* Exercise aim
Pick out the lines below that include the string "Invariance".

* Working data
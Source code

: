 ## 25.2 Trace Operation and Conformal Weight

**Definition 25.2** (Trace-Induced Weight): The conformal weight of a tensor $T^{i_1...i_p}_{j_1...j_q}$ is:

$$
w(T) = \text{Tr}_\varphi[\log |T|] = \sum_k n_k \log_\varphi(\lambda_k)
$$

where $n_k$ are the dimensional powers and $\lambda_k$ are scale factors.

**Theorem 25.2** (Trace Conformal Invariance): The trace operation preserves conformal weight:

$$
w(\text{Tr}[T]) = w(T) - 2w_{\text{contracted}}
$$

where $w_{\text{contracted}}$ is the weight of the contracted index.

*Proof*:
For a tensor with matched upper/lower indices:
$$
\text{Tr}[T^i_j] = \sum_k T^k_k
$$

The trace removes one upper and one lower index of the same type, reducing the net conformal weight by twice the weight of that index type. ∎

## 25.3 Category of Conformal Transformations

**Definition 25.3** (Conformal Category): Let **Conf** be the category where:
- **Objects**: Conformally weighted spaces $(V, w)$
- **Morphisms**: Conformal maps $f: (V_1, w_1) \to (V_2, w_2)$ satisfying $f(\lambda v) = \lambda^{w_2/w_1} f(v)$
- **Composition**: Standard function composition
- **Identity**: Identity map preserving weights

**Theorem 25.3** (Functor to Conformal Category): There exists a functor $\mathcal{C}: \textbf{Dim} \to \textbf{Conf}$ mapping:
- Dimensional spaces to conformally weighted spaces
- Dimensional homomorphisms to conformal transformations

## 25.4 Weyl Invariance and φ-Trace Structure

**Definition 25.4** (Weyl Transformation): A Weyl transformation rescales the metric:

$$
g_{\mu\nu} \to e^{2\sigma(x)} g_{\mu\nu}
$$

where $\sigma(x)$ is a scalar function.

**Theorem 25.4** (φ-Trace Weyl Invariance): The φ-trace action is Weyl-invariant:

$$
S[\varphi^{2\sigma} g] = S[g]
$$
* * *
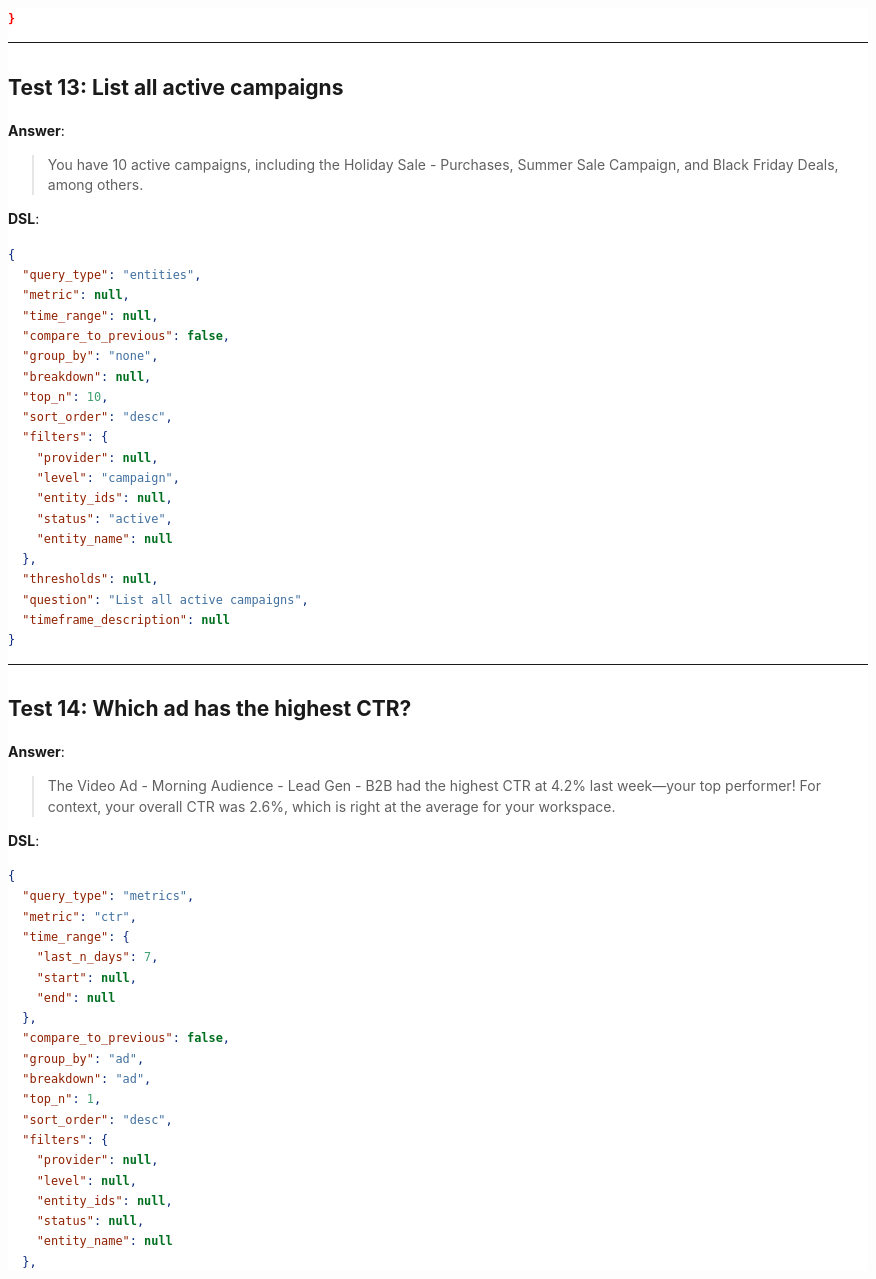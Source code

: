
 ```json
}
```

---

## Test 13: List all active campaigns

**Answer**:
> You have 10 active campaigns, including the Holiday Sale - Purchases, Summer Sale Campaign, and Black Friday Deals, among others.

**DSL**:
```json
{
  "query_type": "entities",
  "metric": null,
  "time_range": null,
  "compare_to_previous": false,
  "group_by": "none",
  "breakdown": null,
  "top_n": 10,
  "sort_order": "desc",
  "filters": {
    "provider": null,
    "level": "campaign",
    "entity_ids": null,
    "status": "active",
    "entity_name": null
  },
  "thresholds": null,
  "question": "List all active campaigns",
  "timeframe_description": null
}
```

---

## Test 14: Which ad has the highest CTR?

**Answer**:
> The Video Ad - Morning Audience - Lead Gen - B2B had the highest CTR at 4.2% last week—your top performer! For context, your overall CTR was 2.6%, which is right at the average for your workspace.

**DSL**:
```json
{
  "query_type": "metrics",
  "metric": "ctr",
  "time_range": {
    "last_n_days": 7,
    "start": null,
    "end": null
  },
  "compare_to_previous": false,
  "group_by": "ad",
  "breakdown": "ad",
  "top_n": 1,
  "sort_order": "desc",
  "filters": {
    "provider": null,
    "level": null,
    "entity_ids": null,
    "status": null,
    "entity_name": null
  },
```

* Solution to the exercise
**Theorem 25.2** (Trace Conformal Invariance): The trace operation preserves conformal weight:
## 25.4 Weyl Invariance and φ-Trace Structure
**Theorem 25.4** (φ-Trace Weyl Invariance): The φ-trace action is Weyl-invariant:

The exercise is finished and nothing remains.